If it’s gifts and souvenirs you’re looking for, or something to give to any hosts you’re staying with, Ecologia in Palma sells eco-friendly items such as toys, cosmetics and even pens made out of corn. Or if you’re in the south, Ecoteca is a fantastic organic store in Santanyi.

In Palma and Palmanova, the eco-conscious Amadip Desment does good in more ways than one. This is a NPO organisation employing mentally handicapped people, and their restaurants offer home grown, organic produce. (Side note: this is a better for lunch than dinner).

At Ca Na Toneta, ‘catch of the day’ really means just that – the two sisters who run the restaurant make a morning visit to the port, and then base the evening’s dinner on their find. Healthy, organic goods are served alongside their own personal fruit stock.

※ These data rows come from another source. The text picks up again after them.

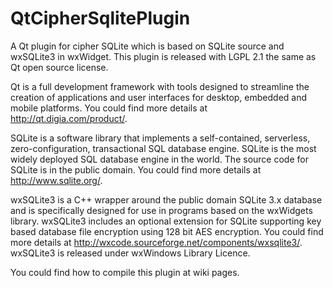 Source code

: QtCipherSqlitePlugin
====================

A Qt plugin for cipher SQLite which is based on SQLite source and wxSQLite3 in wxWidget. This plugin is released with LGPL 2.1 the same as Qt open source license.

Qt is a full development framework with tools designed to streamline the creation of applications and user interfaces for desktop, embedded and mobile platforms. You could find more details at http://qt.digia.com/product/.

SQLite is a software library that implements a self-contained, serverless, zero-configuration, transactional SQL database engine. SQLite is the most widely deployed SQL database engine in the world. The source code for SQLite is in the public domain. You could find more details at http://www.sqlite.org/.

wxSQLite3 is a C++ wrapper around the public domain SQLite 3.x database and is specifically designed for use in programs based on the wxWidgets library. wxSQLite3 includes an optional extension for SQLite supporting key based database file encryption using 128 bit AES encryption. You could find more details at http://wxcode.sourceforge.net/components/wxsqlite3/. wxSQLite3 is released under wxWindows Library Licence.

You could find how to compile this plugin at wiki pages.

Sometimes it’s finding things to do on your travels that proves most difficult when you want to remain environmentally friendly. Quad biking, motorbike tours and driving across the island and back are a big no-no for those of us who like to stay fume-free when we can. If you don’t fancy curling up with a book all week, then there are other ways you can have fun without the harm.

ProNature travel is a service which is hoping to promote rural tourism in Majorca, allowing travellers to appreciate the natural beauty of the untouched, litter-free parts of the island that haven’t been attacked by the big, corporate building companies and their lust for mega resorts. Their bird watching tours will guide you deep into the countryside, and the expert ornithologists will give you all the information you need as you witness black vultures and raptors first hand in the feeding zones laid out all over the mountains.

If you prefer to go it alone, then Mondrago National Park in the south has miles of zigzagging walking trails, with wetland, farmland and secluded beaches where you can swim in the crystal clear waters and take a mini underwater safari.

Alternatively, the Cabrera Archipelago Maritime Terrestrial National Park is a set of 19 islands off the south of Majorca, and can be reached by boat. (Although be careful as only 50 boats per day are permitted to enter, meaning you’d be wise to book in advance). Here, wildlife roams aplenty and free, with dolphins, whales and turtles swimming amongst breath-taking caves and corals. Snorkelling requires a permit, and fishing is completely banned, but as far as untouched nature goes – you won’t find better.

You can find even more information about ‘no frills’ excursions, secluded beaches, parks and treks here. Hopefully these glorious sights will remind you of the perks of being green, and why eco-travel is the most satisfying way to be a tourist.